The factors that affect the FOREX market are mainly political and economic. Economies of different countries develop in a cyclical fashion (upturns and depressions), and the cycles do not often coincide. Market participants carefully analyze these processes. They analyze data on inflation, trade balances, output and many other indicators. This is called fundamental analysis.
One factor affecting exchange rates between two countries is the trade balance. By definition, the merchandise trade balance is the net difference between the value of merchandise being exported and imported into a particular country. For example, consider the exchange rate for Euros against US dollars. The United States imports products from Europe. To pay for them, Americans need Euros; therefore, the U.S. companies trade the U.S. dollar for Euros. On the other hand, because Europeans desire American-made goods, they purchase U.S. dollars to pay for U.S. goods. The American demand for European goods and services contributes to the demand for Euros while European purchases of American goods and services contribute to the demand of U.S. dollars. In this case, the net difference between American purchases of European goods and services, and European purchases of American goods and services, is the merchandise trade balance between the two countries.

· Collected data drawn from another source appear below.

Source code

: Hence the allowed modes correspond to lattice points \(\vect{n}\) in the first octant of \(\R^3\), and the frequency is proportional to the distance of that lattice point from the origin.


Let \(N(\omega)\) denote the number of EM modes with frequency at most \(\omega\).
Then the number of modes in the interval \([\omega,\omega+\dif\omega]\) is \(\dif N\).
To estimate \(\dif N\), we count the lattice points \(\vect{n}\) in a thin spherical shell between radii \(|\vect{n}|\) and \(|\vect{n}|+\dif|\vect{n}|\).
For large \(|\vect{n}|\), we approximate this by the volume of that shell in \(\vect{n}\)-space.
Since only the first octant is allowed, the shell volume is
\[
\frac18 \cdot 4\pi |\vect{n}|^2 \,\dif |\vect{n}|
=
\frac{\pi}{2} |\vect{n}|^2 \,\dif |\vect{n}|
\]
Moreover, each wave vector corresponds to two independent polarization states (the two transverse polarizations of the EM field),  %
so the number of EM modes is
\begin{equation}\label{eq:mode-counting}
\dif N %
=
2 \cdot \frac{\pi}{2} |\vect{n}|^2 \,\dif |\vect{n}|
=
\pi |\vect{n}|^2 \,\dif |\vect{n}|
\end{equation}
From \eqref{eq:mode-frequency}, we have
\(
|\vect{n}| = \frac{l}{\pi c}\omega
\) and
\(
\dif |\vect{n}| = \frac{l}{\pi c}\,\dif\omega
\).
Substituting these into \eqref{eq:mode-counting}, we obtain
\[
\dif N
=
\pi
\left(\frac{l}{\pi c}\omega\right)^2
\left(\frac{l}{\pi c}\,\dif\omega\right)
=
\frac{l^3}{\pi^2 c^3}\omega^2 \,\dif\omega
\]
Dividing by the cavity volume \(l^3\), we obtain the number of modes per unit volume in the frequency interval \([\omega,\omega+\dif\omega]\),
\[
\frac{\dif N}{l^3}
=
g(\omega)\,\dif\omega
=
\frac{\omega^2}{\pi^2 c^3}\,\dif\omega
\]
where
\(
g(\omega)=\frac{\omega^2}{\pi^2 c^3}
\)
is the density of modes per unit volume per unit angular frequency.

In the near term, these capital flows are greatly influenced by yield differentials. All else being equal, the higher the yield on European securities compared to American securities, the more attractive European securities are relative to American securities. An increase in European yields would tend to raise the flow of U.S. dollars into European securities as well as decrease the outflow of Euros to American securities. Combined, this increased flow of funds into Europe would lower the value of the U.S. dollar and increase the value of the Euro; therefore, the Euro to U.S. dollar ("EUR/USD") ratio, as it is represented in the FOREX market, would increase.
The rate of inflation is another factor influencing currency exchange rates. The currency from the lower inflation country rises in value, while the currency from the higher inflation country falls in value. Both the inflation factor and the purchasing power of the currencies directly impact currency exchange rates.
Another type of analysis used in foreign currency trading (as well as many other financial markets) is technical analysis. Price graphs are used in this analysis.